What is expected ▸ Reproduce the data below in full and to the letter, images excepted.
[[ Source material open ]]
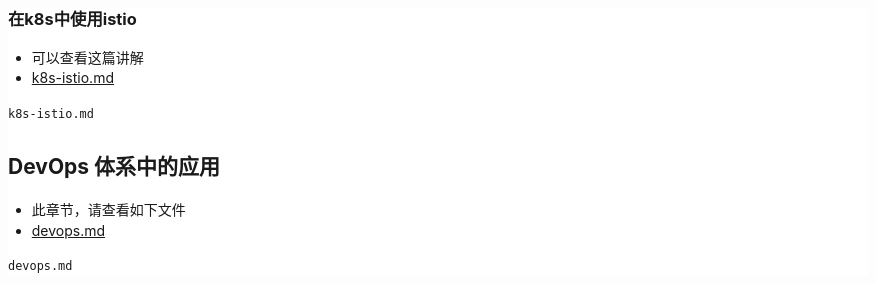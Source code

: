 ### 在k8s中使用istio
- 可以查看这篇讲解
- [k8s-istio.md](k8s-istio.md)
```shell
k8s-istio.md
```


## DevOps 体系中的应用
- 此章节，请查看如下文件
- [devops.md](devops.md)
```shell
devops.md
```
[[ Source material closed ]]
Output for this exercise ▸
Source code

: ### 在k8s中使用istio
- 可以查看这篇讲解
- [k8s-istio.md](k8s-istio.md)
```shell
k8s-istio.md
```


## DevOps 体系中的应用
- 此章节，请查看如下文件
- [devops.md](devops.md)
```shell
devops.md
```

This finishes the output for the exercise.